Looking to tame the frizz, make hair grow faster, keep hair hydrated or give you beach tasselled curls? Take a look at the key nutrients below that influence your flowing locks.

If you’re like me, you’ll love spending time looking at the latest hair products that claim to take away frizz, make hair grow faster, keep hair hydrated or give you beach tasselled curls. These products not make you look, feel and smell great, but they can also empty your purse rather quickly! When trying to achieve healthy looking hair, it’s important to go back to basics and look at your diet and how this can influence your hair health.

Tip #1 – Protein

Hair is primarily made from protein, in particular keratin and collagen. Therefore, the most important dietary tip for strong healthy hair is to consume protein rich foods. Government recommendations are for adult women to consume 46g of protein per day. This guideline can vary depending upon your age and health status. If you are lacking protein in your diet, your hair can appear dry, thin and brittle.
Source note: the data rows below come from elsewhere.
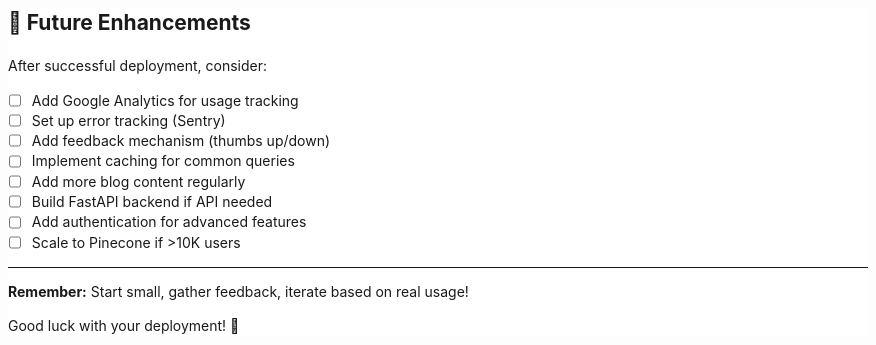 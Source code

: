 
## 🔄 Future Enhancements

After successful deployment, consider:

- [ ] Add Google Analytics for usage tracking
- [ ] Set up error tracking (Sentry)
- [ ] Add feedback mechanism (thumbs up/down)
- [ ] Implement caching for common queries
- [ ] Add more blog content regularly
- [ ] Build FastAPI backend if API needed
- [ ] Add authentication for advanced features
- [ ] Scale to Pinecone if >10K users

---

**Remember:** Start small, gather feedback, iterate based on real usage!

Good luck with your deployment! 🎊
Best protein sources: Animal based – Lean red meats, chicken, turkey, fish, eggs, Greek yoghurt, cheese.

Plant based – Nuts, tofu, beans & legumes, seeds (particularly chia, sesame, poppy and sunflower).

Tip #2 – Omega-3 Fatty Acids

It is important to have a diet rich in omega-3 fatty acids as our bodies are unable to make it by itself. When it comes to hair, omega-3s are found in the cells that line the scalp. They are responsible for providing the natural oils that help maintain a healthy scalp and hydrated hair. A lack of omega-3 in the diet can result in a dry itchy scalp, dandruff and dry brittle hair.

Best omega-3 sources: Animal based – Oily fish such as salmon, sardines and mackerel.

Plant based – Avocado, olive oil, walnuts and pumpkin seeds.

Tip #3 – Iron

On average, hair grows approximately ½ inch (1.3 cm) per month. Hair follicles need a nutrient rich blood supply in order to grow effectively. Iron is key in this. When iron levels are low (anaemia), the nutrient supply to hair follicles are reduced and can result in slow hair growth and hair loss. Adult women (aged 19-50 without any health conditions) are encouraged to consume 18mg of iron per day.

IMPORTANT: if you suspect you may have an iron deficiency, seek advice from your doctor promptly.

Best iron sourcesAnimal based – Beef, lamb, chicken, salmon, tuna

Plant based – Kidney beans, tofu, green lentils, chickpeas, cooked wholemeal pasta

Tip #4 – Vitamin C

Vitamin C helps the body to absorb iron and as a result improves scalp circulation and hair growth. It also plays a role in the production of collagen which is one of the building blocks of hair. A lack of vitamin C can cause slow hair growth and even cause shedding of the hair.

Best vitamin C sourcesPlant based – Strawberries, kiwifruit, blackcurrants, blueberries, oranges, papaya, broccoli, red capsicum, sweet potatoes.

Tip #5 – Biotin

Biotin or vitamin H is essential for growth and maintaining a healthy metabolism. It plays a role in the body’s production of proteins which can encourage the growth of stronger hair. A lack of biotin in the diet can result in brittle hair and hair loss.

Best biotin sources: Animal based – Eggs, salmon, liver, cow’s milk.

Plant based – Wholegrains, soy flour, tomatoes, almonds, onions, carrots, sweet potato, cauliflower.